The greenback plunged the most this week since 2008 versus the yen after economic reports trailed forecasts, damping the outlook for growth as Federal Reserve policy makers await evidence needed to justify more interest-rate increases. The U.S. currency has eroded more than half its 9 percent surge last year, with one measure of dollar momentum approaching a level that indicates to some analysts that it is oversold and set to reverse direction.
The dollar’s dive has hurt investors in international stocks, boosted the price of dollar-denominated commodities and higher-yielding assets in emerging markets, and complicated the task of central banks around the world that need weaker currencies to boost their economies. Investors are increasingly unconvinced that growth in the U.S. can make up for a slump elsewhere. A slate of reports scheduled for release next week, including a monthly payrolls release, may add to their qualms.

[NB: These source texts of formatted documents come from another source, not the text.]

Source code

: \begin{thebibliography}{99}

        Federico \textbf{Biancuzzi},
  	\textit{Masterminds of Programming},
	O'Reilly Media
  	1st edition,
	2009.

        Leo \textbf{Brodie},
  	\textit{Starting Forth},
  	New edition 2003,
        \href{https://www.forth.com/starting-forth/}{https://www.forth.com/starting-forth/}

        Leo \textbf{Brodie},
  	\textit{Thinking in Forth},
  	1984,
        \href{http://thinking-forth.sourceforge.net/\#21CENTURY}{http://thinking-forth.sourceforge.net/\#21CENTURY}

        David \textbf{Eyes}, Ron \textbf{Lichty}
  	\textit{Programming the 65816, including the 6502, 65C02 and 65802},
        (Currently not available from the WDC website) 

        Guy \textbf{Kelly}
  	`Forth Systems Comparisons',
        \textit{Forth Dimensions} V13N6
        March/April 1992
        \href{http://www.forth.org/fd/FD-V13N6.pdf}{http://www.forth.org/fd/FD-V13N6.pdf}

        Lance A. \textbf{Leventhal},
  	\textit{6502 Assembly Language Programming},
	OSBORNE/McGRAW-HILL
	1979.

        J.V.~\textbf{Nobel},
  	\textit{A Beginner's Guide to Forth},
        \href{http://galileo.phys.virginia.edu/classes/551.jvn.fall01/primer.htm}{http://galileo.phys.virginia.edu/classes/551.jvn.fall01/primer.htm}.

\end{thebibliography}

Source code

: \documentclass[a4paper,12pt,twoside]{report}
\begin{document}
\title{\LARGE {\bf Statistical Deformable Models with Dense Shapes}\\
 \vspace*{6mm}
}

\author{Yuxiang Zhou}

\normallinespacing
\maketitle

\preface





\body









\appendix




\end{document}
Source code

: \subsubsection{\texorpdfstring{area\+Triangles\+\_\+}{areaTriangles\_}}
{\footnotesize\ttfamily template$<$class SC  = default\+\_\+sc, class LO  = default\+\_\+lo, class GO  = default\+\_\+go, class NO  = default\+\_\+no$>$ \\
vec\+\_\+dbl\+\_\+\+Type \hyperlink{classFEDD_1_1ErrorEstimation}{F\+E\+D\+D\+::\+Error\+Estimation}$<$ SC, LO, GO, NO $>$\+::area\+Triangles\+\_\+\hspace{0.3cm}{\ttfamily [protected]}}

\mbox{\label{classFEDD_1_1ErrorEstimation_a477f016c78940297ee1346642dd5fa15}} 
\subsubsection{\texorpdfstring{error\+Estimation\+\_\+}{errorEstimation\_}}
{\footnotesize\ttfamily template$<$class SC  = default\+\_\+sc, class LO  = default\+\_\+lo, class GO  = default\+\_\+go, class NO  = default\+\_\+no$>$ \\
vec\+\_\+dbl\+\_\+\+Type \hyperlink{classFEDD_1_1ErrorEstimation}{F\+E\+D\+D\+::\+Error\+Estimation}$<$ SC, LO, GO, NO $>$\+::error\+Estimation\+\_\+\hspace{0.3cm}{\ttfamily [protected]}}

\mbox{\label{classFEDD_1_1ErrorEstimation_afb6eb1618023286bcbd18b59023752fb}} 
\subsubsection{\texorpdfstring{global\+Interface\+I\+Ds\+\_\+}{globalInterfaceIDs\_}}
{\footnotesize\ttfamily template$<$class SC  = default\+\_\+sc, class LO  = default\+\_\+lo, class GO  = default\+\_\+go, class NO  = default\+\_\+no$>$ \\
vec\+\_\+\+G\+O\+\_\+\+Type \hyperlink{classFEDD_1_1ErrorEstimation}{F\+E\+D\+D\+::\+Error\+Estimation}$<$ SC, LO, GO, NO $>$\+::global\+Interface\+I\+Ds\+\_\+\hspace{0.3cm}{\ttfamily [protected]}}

“Any time that you’ve got a major reserve currency like the dollar falling, you tend to get a bid to other stores of value,” said William Northey, who helps oversee $125 billion as chief investment officer in Helena, Montana for U.S. Bank’s private client group. “From a broader capital markets perspective, there’s a couple of real benefits to the cessation of the dollar strength.”

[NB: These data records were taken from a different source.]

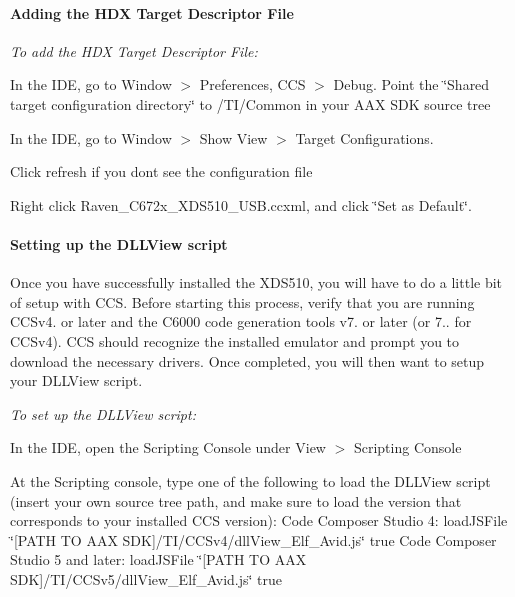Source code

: \hypertarget{a00832_subsubsection__adding_the_hdx_target_descriptor_file_}{}\paragraph{Adding the H\+D\+X Target Descriptor File}\label{a00832_subsubsection__adding_the_hdx_target_descriptor_file_}
 {\itshape  To add the H\+DX Target Descriptor File\+:} 
\begin{DoxyEnumerate}
\item In the I\+DE, go to Window $>$ Preferences, C\+CS $>$ Debug. Point the \char`\"{}\+Shared target configuration directory\char`\"{} to /\+T\+I/\+Common in your A\+AX S\+DK source tree  
\item In the I\+DE, go to Window $>$ Show View $>$ Target Configurations.  
\item Click refresh if you don\textquotesingle{}t see the configuration file  
\item Right click Raven\+\_\+\+C672x\+\_\+\+X\+D\+S510\+\_\+\+U\+S\+B.\+ccxml, and click \char`\"{}\+Set as Default\char`\"{}.  
\end{DoxyEnumerate}

\hypertarget{a00832_subsubsection__setting_up_the_dllview_script_}{}\paragraph{Setting up the D\+L\+L\+View script}\label{a00832_subsubsection__setting_up_the_dllview_script_}
 Once you have successfully installed the X\+D\+S510, you will have to do a little bit of setup with C\+CS. Before starting this process, verify that you are running C\+C\+Sv4. or later and the C6000 code generation tools v7. or later (or 7.. for C\+C\+Sv4). C\+CS should recognize the installed emulator and prompt you to download the necessary drivers. Once completed, you will then want to setup your D\+L\+L\+View script.

{\itshape  To set up the D\+L\+L\+View script\+:} 
\begin{DoxyEnumerate}
\item In the I\+DE, open the Scripting Console under View $>$ Scripting Console  
\item At the Scripting console, type one of the following to load the D\+L\+L\+View script (insert your own source tree path, and make sure to load the version that corresponds to your installed C\+CS version)\+:  Code Composer Studio 4\+: {\ttfamily load\+J\+S\+File \char`\"{}\mbox{[}\+P\+A\+T\+H T\+O A\+A\+X S\+D\+K\mbox{]}/\+T\+I/\+C\+C\+Sv4/dll\+View\+\_\+\+Elf\+\_\+\+Avid.\+js\char`\"{} true } Code Composer Studio 5 and later\+: {\ttfamily load\+J\+S\+File \char`\"{}\mbox{[}\+P\+A\+T\+H T\+O A\+A\+X S\+D\+K\mbox{]}/\+T\+I/\+C\+C\+Sv5/dll\+View\+\_\+\+Elf\+\_\+\+Avid.\+js\char`\"{} true }  
\end{DoxyEnumerate}

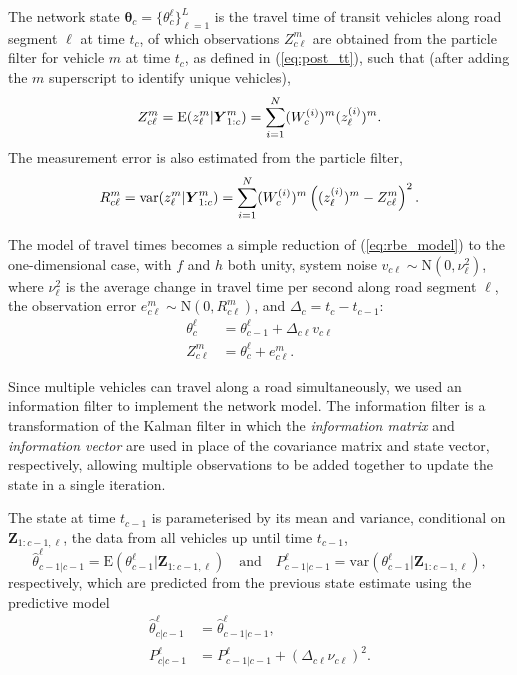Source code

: The network state $\boldsymbol\theta_c = \{\theta_c^\ell\}_{\ell = 1}^L$ is the travel time
of transit vehicles along road segment $\ell$ at time $t_c$,
of which observations $Z_{c\ell}^{m}$
are obtained from the particle filter for vehicle $m$ at time $t_c$,
as defined in (\ref{eq:post_tt}), such that
(after adding the $m$ superscript to identify unique vehicles),
\begin{equation}
\label{eq:tt_obs_mean}
Z_{c\ell}^{m} = \mathrm{E}(z_{\ell}^{m} | \mbox{$\boldsymbol{Y}$}^m_{1:c}) =
\sum_{i=1}^N (W_c^{(i)})^m (z_\ell^{(i)})^{m}.
\end{equation}
The measurement error is also estimated from the particle filter,
\begin{equation}
\label{eq:tt_obs_err}
R_{c\ell}^m = \mathrm{var}(z_{\ell}^{m} | \mbox{$\boldsymbol{Y}$}^m_{1:c}) =
\sum_{i=1}^N (W_c^{(i)})^m \left((z_\ell^{(i)})^{m} - Z_{c\ell}^{m}\right)^2.
\end{equation}

The model of travel times becomes a simple reduction of (\ref{eq:rbe_model})
to the one-dimensional case,
with $f$ and $h$ both unity,
system noise $v_{c\ell} \sim \mathrm{N}(0, \nu_\ell^2)$,
where $\nu_\ell^2$ is the average change in travel time per second
along road segment $\ell$,
the observation error $e_{c\ell}^{m} \sim \mathrm{N}(0, R_{c\ell}^{m})$,
and $\Delta_c = t_c - t_{c-1}$:
\begin{equation*}
\begin{split}
\theta_c^\ell &= \theta_{c-1}^\ell + \Delta_{c\ell} v_{c\ell} \\
Z_{c\ell}^{m} &= \theta_c^\ell + e_{c\ell}^{m}.
\end{split}
\end{equation*}


Since multiple vehicles can travel along a road simultaneously,
we used an information filter to implement the network model.
The information filter is a transformation of the Kalman filter in which the
\emph{information matrix} and \emph{information vector} are used in place of
the covariance matrix and state vector, respectively,
allowing multiple observations to be added together to update the state
in a single iteration.


The state at time $t_{c-1}$ is parameterised by its mean and variance,
conditional on $\boldsymbol{Z}_{1:c-1,\ell}$,
the data from all vehicles up until time $t_{c-1}$,
\begin{equation*}
\hat \theta_{c-1|c-1}^\ell =
\mathrm{E}(\theta_{c-1}^\ell | \boldsymbol{Z}_{1:c-1,\ell})
\quad\text{and}\quad
P_{c-1|c-1}^\ell =
\mathrm{var}(\theta_{c-1}^\ell | \boldsymbol{Z}_{1:c-1,\ell}),
\end{equation*}
respectively,
which are predicted from the previous state estimate using the predictive model
\begin{align*}
\label{eq:kf_transition}
\hat \theta^\ell_{c|c-1} &= \hat \theta^\ell_{c-1|c-1}, \\
P^\ell_{c|c-1} &= P^\ell_{c-1|c-1} + (\Delta_{c\ell} \nu_{c\ell})^2.
\end{align*}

The U.S. currency tumbled 4.7 percent this week to 106.50 yen, the largest drop since October 2008. It lost 2 percent to $1.1451 per euro. The Bloomberg’s Dollar Spot Index slumped 2 percent, the most in more than a year, after touching its lowest level since May 2015.
Hedge funds and other large speculators extended bets on dollar weakness after turning net bearish on the currency versus eight peers for the first time since 2014 last week.
European equities had their worst week since February as a euro rally damped earning expectations. Commodities capped their best month since 2010, while emerging-market currencies rose a third straight month -- their longest winning streak since mid-2014.
Only last year, an ascendant dollar promised to foster growth around the world by helping lift Europe and Japan out of years of slow growth, even as it sapped domestic inflationary pressures and hurt corporations at home. Now, with the U.S. currency reversing, both those benefits and disadvantages are coming undone.
“On the margin, it is a net positive for corporate balance sheets and earnings, and that’s a fair statement with respect to commodities and even some of the inflation metrics,” said Chris Molumphy, chief investment officer of Franklin Templeton’s fixed income group in San Mateo, California. “But we’re cautious not to read too much into the recent dollar weakness. We see the shorter-term impact, but we’re cautious not to give too much long-term credence to that trend.”